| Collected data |
[Start of section]
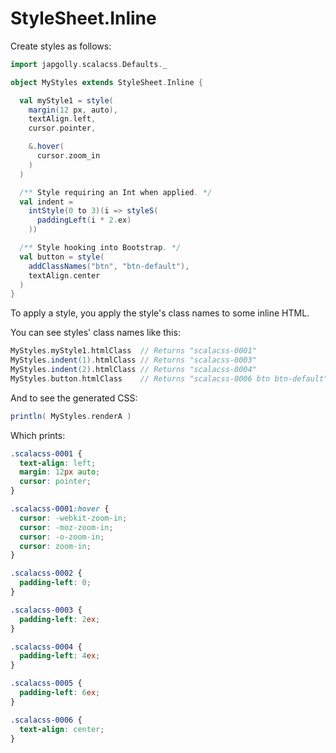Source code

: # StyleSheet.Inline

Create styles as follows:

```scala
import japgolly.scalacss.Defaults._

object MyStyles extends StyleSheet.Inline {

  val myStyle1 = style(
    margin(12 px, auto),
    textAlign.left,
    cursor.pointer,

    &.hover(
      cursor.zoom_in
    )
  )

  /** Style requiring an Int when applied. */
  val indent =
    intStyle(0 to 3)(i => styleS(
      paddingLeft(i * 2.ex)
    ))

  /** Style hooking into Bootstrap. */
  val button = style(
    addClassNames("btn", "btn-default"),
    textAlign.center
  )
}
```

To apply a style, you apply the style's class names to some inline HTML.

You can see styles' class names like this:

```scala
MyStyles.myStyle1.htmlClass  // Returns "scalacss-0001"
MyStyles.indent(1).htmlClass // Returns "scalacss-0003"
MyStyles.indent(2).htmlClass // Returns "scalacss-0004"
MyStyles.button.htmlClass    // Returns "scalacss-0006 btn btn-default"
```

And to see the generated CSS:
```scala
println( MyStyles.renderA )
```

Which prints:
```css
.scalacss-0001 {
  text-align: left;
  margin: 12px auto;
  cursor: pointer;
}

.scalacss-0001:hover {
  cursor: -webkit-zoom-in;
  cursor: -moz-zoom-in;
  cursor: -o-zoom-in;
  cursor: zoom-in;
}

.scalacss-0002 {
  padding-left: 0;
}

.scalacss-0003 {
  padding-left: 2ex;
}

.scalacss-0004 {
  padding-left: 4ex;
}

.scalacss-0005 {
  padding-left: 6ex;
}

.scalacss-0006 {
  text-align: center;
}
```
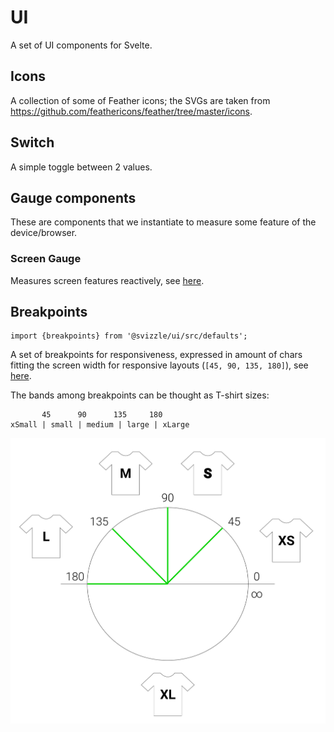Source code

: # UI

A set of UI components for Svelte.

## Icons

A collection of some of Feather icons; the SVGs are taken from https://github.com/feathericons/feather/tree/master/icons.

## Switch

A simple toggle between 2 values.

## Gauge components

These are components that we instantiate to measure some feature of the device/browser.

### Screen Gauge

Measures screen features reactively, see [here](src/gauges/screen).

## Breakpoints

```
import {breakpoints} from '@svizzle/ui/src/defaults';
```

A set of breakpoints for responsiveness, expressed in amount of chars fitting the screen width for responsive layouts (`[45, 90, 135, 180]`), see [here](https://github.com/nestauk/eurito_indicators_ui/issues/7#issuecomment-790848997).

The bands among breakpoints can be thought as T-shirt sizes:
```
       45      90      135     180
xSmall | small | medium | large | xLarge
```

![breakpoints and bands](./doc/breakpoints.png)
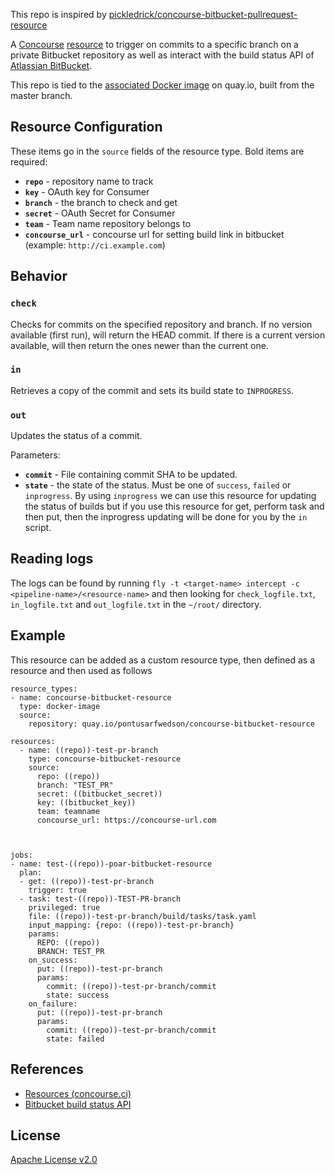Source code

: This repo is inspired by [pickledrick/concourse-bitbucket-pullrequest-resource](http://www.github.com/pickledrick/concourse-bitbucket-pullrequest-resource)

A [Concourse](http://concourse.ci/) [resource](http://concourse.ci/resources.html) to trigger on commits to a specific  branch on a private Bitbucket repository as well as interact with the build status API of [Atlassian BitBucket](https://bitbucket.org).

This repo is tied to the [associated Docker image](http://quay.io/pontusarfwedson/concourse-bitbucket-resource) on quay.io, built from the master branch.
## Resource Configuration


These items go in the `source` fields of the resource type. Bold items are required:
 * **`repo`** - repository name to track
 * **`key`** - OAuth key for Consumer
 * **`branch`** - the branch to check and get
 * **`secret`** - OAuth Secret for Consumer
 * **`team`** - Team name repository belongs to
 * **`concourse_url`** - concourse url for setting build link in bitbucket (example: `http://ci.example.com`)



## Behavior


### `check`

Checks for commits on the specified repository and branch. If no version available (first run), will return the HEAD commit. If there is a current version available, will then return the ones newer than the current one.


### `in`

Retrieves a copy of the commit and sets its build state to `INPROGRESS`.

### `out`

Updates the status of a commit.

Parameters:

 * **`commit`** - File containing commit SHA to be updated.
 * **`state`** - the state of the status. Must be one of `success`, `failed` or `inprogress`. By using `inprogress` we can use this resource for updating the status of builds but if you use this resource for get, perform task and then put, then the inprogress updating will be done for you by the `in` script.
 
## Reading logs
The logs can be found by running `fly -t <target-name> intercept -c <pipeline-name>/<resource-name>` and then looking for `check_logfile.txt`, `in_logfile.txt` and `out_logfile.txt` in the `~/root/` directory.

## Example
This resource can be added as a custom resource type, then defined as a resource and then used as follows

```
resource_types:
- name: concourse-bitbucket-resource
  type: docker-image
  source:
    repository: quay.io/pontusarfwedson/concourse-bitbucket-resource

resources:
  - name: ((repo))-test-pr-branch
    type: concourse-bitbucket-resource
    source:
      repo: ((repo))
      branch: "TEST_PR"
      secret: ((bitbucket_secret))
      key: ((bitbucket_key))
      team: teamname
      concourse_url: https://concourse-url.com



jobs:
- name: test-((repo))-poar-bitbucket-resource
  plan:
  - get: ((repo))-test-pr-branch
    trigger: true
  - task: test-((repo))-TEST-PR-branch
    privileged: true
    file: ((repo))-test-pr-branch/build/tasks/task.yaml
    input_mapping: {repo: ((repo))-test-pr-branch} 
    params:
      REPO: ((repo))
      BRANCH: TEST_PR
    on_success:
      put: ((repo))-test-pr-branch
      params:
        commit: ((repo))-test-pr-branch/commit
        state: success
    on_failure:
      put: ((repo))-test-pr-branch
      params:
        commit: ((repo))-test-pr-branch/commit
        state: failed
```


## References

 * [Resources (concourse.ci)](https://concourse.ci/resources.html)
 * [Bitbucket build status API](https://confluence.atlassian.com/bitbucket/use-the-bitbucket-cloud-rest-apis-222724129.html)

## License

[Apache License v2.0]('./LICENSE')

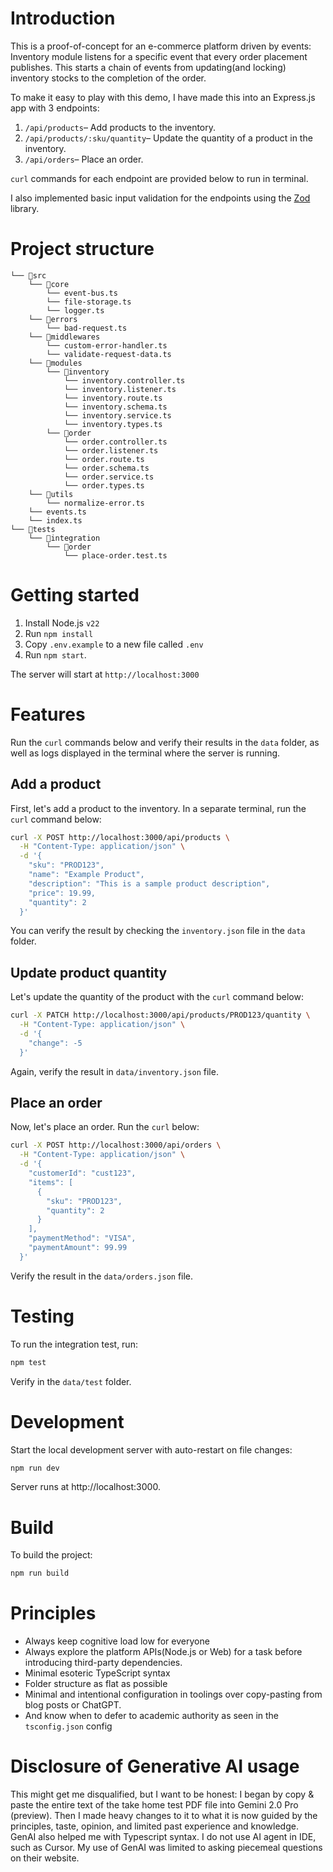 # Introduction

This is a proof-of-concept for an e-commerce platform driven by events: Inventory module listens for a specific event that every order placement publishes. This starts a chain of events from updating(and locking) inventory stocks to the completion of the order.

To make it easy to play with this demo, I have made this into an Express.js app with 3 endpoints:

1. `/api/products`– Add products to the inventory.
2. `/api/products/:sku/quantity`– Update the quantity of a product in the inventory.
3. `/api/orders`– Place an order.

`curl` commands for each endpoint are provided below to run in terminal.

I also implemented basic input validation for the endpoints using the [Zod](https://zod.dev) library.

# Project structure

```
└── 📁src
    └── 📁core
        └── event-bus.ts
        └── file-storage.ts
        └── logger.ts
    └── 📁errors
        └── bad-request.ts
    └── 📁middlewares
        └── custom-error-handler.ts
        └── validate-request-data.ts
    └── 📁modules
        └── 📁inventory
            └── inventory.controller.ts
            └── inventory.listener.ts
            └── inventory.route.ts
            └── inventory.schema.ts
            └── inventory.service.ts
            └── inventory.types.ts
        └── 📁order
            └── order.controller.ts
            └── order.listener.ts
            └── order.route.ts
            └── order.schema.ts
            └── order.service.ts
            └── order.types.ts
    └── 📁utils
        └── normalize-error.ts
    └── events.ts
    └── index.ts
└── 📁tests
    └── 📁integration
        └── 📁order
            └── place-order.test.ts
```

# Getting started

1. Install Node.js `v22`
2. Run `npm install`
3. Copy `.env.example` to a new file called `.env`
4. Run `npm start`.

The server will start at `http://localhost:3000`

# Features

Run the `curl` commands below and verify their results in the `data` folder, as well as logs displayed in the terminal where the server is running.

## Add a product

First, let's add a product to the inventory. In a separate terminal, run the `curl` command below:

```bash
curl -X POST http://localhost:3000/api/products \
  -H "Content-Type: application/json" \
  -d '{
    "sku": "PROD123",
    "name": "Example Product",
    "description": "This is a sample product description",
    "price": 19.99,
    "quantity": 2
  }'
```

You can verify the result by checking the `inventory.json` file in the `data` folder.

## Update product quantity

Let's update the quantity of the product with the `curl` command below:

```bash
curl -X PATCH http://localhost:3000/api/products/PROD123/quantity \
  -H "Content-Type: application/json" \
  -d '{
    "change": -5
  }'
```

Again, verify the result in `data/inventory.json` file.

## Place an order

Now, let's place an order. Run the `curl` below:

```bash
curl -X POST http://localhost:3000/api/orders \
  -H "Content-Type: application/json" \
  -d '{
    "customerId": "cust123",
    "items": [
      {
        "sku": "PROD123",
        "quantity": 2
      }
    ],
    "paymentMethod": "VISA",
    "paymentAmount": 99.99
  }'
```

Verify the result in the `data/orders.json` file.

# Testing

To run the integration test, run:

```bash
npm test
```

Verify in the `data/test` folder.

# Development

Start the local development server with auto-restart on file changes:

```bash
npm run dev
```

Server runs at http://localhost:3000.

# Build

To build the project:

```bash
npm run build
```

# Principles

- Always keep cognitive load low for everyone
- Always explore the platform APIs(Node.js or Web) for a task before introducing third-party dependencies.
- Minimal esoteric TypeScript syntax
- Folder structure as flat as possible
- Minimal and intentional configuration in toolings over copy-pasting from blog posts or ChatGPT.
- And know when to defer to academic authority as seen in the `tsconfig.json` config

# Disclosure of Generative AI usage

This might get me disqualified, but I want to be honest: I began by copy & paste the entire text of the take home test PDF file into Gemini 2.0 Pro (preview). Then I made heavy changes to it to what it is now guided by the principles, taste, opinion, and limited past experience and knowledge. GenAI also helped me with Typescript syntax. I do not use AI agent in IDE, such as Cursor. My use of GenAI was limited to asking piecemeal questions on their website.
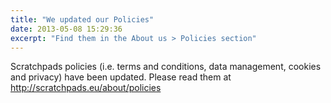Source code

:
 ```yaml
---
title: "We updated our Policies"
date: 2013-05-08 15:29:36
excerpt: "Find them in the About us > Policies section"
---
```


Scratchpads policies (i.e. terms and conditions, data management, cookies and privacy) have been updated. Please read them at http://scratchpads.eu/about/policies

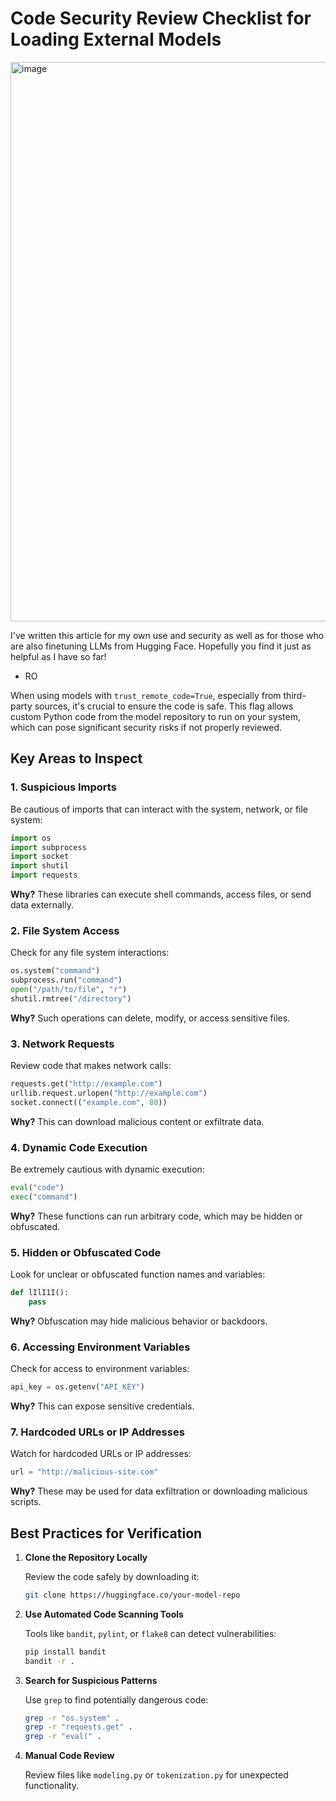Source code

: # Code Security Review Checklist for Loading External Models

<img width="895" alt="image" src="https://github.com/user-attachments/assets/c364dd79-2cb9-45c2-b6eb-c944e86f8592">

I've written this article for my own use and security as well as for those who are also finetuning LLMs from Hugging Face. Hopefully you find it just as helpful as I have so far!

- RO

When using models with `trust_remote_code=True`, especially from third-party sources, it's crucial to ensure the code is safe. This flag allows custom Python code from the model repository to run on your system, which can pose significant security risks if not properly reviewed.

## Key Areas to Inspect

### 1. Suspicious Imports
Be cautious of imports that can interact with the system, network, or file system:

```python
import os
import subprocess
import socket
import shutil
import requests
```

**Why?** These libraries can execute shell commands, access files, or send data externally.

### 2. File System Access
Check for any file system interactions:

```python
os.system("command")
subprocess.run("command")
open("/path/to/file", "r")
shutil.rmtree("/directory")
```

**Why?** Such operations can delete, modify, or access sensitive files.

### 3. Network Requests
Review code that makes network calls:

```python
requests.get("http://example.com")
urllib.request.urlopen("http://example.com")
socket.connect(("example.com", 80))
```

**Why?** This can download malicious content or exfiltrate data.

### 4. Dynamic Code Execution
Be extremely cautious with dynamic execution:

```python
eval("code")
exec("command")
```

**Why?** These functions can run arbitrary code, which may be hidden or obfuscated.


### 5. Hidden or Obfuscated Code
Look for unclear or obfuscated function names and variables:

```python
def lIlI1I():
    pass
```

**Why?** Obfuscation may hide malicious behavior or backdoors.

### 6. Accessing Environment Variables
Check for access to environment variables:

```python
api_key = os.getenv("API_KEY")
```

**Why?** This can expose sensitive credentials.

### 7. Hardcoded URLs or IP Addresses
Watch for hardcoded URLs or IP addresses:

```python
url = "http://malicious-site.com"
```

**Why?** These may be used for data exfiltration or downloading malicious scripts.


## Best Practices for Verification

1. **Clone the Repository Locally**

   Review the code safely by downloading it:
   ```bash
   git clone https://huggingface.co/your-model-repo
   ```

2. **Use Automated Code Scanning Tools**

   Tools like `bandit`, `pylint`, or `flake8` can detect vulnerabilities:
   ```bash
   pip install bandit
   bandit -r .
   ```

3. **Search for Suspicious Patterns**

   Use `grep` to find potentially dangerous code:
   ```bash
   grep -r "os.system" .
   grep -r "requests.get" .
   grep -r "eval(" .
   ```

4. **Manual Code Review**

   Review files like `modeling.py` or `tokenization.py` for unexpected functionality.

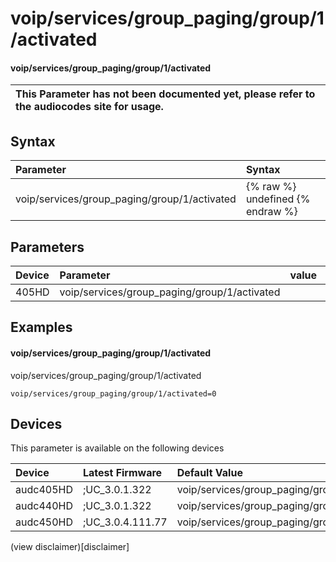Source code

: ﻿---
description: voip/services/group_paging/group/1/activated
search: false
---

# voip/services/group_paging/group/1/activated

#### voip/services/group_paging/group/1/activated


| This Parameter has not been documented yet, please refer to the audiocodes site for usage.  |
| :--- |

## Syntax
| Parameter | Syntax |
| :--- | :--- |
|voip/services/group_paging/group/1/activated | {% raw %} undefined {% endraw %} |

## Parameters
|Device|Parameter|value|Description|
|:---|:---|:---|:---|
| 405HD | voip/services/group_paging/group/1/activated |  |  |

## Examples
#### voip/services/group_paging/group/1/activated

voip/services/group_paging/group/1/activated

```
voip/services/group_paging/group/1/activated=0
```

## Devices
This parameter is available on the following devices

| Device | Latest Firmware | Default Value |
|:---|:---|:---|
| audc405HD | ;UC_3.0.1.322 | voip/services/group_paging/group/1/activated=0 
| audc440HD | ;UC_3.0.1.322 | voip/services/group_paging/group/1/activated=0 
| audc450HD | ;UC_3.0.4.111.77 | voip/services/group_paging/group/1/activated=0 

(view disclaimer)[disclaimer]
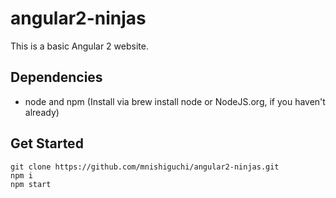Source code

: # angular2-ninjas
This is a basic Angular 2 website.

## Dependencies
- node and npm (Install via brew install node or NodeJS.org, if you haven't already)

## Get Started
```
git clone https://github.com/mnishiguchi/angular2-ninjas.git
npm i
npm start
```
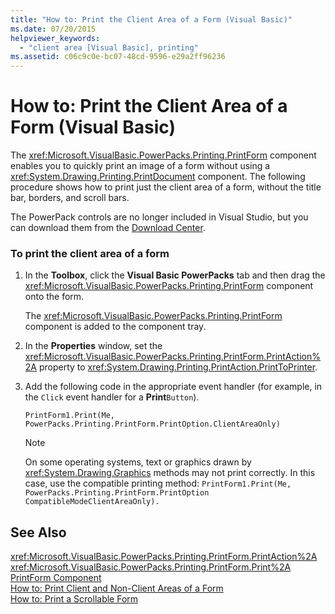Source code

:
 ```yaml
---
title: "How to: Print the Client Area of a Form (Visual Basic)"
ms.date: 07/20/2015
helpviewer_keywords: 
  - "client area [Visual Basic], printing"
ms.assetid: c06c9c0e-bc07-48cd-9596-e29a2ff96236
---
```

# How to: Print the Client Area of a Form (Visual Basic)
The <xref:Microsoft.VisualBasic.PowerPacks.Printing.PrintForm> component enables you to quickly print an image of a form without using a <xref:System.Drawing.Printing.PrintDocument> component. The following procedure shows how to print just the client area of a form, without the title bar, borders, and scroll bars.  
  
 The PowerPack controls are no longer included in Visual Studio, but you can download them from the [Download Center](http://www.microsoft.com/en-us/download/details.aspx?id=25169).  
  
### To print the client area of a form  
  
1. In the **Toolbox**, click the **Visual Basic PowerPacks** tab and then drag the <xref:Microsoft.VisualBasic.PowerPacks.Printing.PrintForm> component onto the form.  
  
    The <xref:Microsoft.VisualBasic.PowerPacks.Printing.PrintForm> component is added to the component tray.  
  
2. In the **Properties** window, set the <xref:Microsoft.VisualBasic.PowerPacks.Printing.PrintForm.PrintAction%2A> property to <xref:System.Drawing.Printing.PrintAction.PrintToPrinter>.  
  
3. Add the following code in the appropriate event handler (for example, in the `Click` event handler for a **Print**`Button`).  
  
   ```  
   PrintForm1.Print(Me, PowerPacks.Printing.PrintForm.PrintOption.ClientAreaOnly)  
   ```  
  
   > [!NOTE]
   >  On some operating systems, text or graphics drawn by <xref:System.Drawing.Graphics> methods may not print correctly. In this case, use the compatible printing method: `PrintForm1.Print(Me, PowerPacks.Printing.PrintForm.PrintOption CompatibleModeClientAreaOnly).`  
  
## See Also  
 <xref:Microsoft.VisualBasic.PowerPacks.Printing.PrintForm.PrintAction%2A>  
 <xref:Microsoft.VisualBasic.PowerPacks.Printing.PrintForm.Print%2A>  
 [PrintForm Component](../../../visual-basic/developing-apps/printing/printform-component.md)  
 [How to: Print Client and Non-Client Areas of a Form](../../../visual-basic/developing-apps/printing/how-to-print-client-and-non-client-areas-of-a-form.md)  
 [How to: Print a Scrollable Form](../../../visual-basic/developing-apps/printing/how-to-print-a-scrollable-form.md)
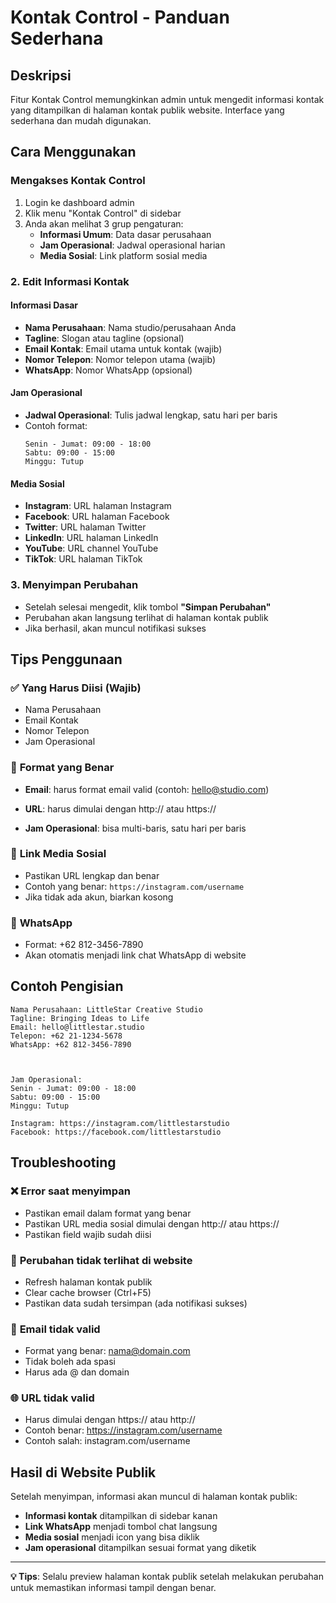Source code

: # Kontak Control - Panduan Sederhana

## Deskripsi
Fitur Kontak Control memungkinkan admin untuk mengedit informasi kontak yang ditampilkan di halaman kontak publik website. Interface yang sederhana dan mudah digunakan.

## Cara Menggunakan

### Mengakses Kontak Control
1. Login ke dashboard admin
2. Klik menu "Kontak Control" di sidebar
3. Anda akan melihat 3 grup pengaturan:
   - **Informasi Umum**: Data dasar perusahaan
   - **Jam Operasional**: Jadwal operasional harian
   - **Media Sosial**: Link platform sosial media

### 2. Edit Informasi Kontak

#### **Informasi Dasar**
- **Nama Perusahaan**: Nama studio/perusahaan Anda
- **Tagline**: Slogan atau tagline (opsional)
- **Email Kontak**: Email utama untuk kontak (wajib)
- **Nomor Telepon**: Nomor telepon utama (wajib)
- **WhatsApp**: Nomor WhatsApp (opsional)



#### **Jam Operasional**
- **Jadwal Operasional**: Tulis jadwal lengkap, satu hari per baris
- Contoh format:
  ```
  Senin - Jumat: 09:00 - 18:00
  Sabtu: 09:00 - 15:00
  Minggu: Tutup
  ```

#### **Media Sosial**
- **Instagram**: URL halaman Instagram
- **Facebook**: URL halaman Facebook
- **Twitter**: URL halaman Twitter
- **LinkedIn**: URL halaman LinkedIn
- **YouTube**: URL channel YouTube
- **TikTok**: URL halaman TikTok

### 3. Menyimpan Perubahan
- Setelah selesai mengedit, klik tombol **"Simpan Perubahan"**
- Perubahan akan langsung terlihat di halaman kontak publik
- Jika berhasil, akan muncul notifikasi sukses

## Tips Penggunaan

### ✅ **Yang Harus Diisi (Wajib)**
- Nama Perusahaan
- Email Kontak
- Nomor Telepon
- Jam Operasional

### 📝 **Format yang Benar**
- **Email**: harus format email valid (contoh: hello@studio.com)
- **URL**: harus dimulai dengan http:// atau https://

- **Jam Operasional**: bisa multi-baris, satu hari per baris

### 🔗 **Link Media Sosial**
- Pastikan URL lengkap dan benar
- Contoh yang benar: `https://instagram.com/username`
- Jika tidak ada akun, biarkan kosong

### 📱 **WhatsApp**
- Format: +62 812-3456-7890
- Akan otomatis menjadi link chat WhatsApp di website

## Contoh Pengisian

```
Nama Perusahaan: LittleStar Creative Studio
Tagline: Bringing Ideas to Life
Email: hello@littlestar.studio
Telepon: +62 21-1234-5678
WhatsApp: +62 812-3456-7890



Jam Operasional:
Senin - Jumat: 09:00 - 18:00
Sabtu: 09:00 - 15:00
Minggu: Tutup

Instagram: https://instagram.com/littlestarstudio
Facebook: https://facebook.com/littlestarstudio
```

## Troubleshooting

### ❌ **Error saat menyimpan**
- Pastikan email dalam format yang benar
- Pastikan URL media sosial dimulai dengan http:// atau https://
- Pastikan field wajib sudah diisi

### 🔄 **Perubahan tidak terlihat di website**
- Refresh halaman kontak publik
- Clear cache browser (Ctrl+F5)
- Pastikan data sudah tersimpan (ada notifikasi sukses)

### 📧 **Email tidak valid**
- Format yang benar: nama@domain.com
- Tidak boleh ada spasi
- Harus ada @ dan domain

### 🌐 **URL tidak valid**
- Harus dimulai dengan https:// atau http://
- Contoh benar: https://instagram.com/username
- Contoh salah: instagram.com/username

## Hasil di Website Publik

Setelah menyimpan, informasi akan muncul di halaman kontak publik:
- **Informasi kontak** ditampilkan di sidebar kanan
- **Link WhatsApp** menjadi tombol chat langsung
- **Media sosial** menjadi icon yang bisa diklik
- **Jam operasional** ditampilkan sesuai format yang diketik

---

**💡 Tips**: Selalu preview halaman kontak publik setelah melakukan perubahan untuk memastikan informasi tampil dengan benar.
[End of section]
Give again, exactly as written above, every line from the one holding "Scratchpads policies (i.e." to the one holding "send data externally.", with both ends kept and the pictures left out.

| Written solution |
Scratchpads policies (i.e. terms and conditions, data management, cookies and privacy) have been updated. Please read them at http://scratchpads.eu/about/policies

Source code

: # Code Security Review Checklist for Loading External Models

<img width="895" alt="image" src="https://github.com/user-attachments/assets/c364dd79-2cb9-45c2-b6eb-c944e86f8592">

I've written this article for my own use and security as well as for those who are also finetuning LLMs from Hugging Face. Hopefully you find it just as helpful as I have so far!

- RO

When using models with `trust_remote_code=True`, especially from third-party sources, it's crucial to ensure the code is safe. This flag allows custom Python code from the model repository to run on your system, which can pose significant security risks if not properly reviewed.

## Key Areas to Inspect

### 1. Suspicious Imports
Be cautious of imports that can interact with the system, network, or file system:

```python
import os
import subprocess
import socket
import shutil
import requests
```

**Why?** These libraries can execute shell commands, access files, or send data externally.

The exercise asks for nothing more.